2012-09-28 Thread Adrian Sandu

 Adrian,

 I think that the suggestion about checking the power supply, the cabling,
 the grounding screws, and anything of like nature that has been omitted
 from this list is a very good idea. If successful it would eliminate
 the problem for you, as well as resolving the mystery. Unresolved
 mysteries are unpleasant for the user, and at least equally unpleasant
 for a developer.

 I have seen hardware do really weird things, myself. As a trivial example,
 once a local computer shop gave me a motherboard which had been returned
 because of booting problems. I was told that it had been brought in twice
 by the customer. No problem had been detected in the shop; they had
 replaced it to make a customer happy. I brought the board home. It was a
 hot summer day. I put it on the floor, hooked up a spare power supply, and
 it booted. No problem. I left it sitting there overnight. The next
 morning, I tried it again. Dead. But in the evening it came to life again.
 Guessing, I looked at the solder joints under the power connector on the
 board. One of them looked suspicious. So I fired up the soldering iron and
 put a dab of fresh solder on it. After that, the board was in use for
 years and never had the booting problem again. The reason that the problem
 was not detected was that it was the middle of the summer in Alabama, and
 when the computer was brought to the shop it was put in a car for the
 trip. The board got warm enough for the solder in that joint to expand
 enough for startup, while en route to the shop.

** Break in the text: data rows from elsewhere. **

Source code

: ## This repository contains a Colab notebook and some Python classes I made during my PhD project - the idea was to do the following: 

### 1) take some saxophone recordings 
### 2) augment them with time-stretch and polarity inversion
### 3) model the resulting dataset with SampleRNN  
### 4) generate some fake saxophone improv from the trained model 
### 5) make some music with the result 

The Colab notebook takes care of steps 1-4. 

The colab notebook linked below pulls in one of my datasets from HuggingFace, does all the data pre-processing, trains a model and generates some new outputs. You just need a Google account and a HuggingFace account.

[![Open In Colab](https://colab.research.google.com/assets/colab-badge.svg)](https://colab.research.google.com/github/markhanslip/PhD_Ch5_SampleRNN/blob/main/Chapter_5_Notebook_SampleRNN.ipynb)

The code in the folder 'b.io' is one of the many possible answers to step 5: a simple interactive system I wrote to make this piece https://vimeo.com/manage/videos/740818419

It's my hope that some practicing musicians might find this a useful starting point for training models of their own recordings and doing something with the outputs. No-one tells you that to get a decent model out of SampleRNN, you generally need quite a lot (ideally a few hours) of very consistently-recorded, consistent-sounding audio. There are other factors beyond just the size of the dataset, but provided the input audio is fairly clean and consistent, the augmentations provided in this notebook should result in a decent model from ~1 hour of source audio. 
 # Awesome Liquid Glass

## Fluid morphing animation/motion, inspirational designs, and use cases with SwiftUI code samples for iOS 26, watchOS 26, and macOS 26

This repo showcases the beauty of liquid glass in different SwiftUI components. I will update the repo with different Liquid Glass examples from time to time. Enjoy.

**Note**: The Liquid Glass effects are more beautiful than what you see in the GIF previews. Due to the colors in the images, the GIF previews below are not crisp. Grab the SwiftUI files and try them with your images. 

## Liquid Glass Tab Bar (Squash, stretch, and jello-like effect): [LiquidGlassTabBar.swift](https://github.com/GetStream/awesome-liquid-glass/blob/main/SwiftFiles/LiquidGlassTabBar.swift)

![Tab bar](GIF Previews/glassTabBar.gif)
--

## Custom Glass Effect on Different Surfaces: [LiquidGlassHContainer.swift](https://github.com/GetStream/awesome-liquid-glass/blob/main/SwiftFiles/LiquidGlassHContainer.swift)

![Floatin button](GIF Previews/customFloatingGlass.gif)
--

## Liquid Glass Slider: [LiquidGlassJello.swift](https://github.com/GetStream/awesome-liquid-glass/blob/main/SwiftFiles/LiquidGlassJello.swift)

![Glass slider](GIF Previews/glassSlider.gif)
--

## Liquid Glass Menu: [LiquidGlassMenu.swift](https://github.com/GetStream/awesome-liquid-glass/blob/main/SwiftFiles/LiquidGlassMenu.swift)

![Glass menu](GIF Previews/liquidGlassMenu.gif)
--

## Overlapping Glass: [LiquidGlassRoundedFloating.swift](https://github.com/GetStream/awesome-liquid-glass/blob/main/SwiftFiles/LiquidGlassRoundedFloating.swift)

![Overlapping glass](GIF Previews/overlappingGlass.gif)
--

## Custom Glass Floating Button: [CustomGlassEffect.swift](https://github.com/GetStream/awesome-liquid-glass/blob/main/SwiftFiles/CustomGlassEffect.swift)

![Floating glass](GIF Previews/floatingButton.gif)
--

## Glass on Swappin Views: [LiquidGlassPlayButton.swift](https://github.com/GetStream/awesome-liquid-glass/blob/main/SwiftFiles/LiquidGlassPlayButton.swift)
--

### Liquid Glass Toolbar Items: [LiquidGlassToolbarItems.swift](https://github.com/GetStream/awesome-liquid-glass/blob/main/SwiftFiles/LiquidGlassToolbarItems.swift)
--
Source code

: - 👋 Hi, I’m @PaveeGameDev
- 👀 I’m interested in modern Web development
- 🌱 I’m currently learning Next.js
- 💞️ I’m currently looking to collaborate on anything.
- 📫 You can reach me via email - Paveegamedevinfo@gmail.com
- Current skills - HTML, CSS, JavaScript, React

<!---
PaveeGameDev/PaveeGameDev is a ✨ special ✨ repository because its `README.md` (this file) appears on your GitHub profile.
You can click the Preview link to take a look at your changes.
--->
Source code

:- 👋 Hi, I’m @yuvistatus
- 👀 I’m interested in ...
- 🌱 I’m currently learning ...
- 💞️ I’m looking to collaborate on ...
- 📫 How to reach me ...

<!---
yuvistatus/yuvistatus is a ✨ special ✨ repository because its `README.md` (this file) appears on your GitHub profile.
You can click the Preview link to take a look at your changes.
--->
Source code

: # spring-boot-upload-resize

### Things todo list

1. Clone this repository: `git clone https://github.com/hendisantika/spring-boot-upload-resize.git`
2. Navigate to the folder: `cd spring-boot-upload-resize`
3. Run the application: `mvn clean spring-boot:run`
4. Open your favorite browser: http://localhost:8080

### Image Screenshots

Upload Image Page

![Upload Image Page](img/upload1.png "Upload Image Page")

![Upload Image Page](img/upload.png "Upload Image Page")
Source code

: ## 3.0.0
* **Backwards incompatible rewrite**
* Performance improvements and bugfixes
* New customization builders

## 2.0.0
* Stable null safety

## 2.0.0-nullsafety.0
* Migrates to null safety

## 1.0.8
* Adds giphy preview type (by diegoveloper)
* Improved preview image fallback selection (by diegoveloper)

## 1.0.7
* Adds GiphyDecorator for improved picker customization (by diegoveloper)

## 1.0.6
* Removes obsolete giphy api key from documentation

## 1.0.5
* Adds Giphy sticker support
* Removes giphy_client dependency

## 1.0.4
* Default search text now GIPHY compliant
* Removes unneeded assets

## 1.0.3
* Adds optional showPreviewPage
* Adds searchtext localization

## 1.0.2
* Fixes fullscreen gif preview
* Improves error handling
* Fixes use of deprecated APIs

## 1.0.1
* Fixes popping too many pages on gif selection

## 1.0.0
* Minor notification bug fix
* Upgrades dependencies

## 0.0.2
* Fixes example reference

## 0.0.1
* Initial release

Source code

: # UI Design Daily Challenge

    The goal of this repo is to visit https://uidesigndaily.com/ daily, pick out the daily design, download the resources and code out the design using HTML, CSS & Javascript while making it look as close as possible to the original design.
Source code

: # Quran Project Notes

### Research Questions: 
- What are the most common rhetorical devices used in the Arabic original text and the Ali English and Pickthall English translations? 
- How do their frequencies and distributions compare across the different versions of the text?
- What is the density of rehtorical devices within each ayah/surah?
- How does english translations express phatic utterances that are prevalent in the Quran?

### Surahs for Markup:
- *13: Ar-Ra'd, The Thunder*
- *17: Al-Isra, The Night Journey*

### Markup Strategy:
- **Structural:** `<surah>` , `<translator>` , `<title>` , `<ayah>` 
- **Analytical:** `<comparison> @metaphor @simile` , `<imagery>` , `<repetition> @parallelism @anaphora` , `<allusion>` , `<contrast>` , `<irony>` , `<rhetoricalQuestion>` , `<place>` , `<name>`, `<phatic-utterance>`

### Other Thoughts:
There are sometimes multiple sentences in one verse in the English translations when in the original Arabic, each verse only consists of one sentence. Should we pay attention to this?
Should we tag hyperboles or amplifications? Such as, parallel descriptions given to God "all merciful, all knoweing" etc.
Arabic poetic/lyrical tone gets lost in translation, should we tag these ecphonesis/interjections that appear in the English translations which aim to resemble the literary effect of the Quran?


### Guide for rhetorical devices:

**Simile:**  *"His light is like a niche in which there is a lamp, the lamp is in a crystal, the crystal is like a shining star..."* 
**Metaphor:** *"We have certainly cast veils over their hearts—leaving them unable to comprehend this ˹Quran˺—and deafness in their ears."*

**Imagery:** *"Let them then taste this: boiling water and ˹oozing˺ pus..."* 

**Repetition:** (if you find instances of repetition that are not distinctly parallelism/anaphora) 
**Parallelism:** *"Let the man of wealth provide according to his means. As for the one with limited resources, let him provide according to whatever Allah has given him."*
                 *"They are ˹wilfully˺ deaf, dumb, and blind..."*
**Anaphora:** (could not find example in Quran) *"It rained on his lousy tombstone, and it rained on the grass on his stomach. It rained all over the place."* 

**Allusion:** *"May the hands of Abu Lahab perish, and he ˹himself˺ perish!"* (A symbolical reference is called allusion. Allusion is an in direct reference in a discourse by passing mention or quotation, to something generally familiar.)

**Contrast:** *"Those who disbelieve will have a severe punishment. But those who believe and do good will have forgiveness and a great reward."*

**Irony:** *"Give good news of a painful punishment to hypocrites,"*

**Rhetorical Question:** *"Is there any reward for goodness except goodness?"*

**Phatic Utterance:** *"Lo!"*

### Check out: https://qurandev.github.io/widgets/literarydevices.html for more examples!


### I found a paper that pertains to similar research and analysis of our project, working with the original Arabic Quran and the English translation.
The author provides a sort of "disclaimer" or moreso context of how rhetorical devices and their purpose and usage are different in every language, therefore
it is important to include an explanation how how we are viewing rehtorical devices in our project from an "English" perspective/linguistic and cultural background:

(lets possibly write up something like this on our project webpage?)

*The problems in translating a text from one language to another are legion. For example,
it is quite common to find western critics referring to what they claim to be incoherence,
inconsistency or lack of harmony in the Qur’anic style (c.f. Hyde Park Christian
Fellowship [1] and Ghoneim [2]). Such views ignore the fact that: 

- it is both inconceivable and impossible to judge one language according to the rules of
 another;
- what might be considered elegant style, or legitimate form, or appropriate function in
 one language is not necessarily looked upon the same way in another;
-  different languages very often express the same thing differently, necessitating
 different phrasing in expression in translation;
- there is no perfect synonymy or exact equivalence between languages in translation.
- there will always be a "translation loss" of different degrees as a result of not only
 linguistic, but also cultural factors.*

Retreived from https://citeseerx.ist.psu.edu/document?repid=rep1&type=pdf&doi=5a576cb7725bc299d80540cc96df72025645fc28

 Thus, I definitely do encourage you to check for hardware or cabling
 problems before deciding to buy additional equipment as a workaround.


 Good luck,

 Theodore Kilgore


 On Thu, 27 Sep 2012, Adrian Sandu wrote:

  They're the same chipset.  There's minor differences in the PCI
  capabilities, but not much else.  It could be something electrically
  wrong with the AsRock system, I suppose.  That's possible if you see
  the errors popping up erratically.
 
  Any chance you can exchange the AsRock system?

 Nope... I have it for more than 1 year and I kinda' need it even if
 the usb3 won't work... at least I can use the 2 ports to dirrectly
 connect 2 drives...nothing else is wrong and I wouldn't of known if I
 wouldn't of got these hubs...

 My only solution if no more debugging can be done is to get a nas a
 put the drives in it...

 Maybe it's the drives fault somehow ? maybe we should mail wd ?
 manhattan's fault ? via ? :) There must be someone/someway/somehow
 that can analyze it in someway and say what is wrong ..

 Still weird..I'll try on another laptop tomorrow or so ( a dell
 inspiron with an usb3 port .. dunno what usb3 root chipset it has )

The only thing I can do is buy other usb3 cables :| It's weird to
think that 5 drives ( 2 bought last week or so from 2 different stores
( 1 wd and 1 seagate ), the other 3 are 2 WDs and 1 verbatim bought
from different shops each (I am a backup nazzi) ) are all having
problems !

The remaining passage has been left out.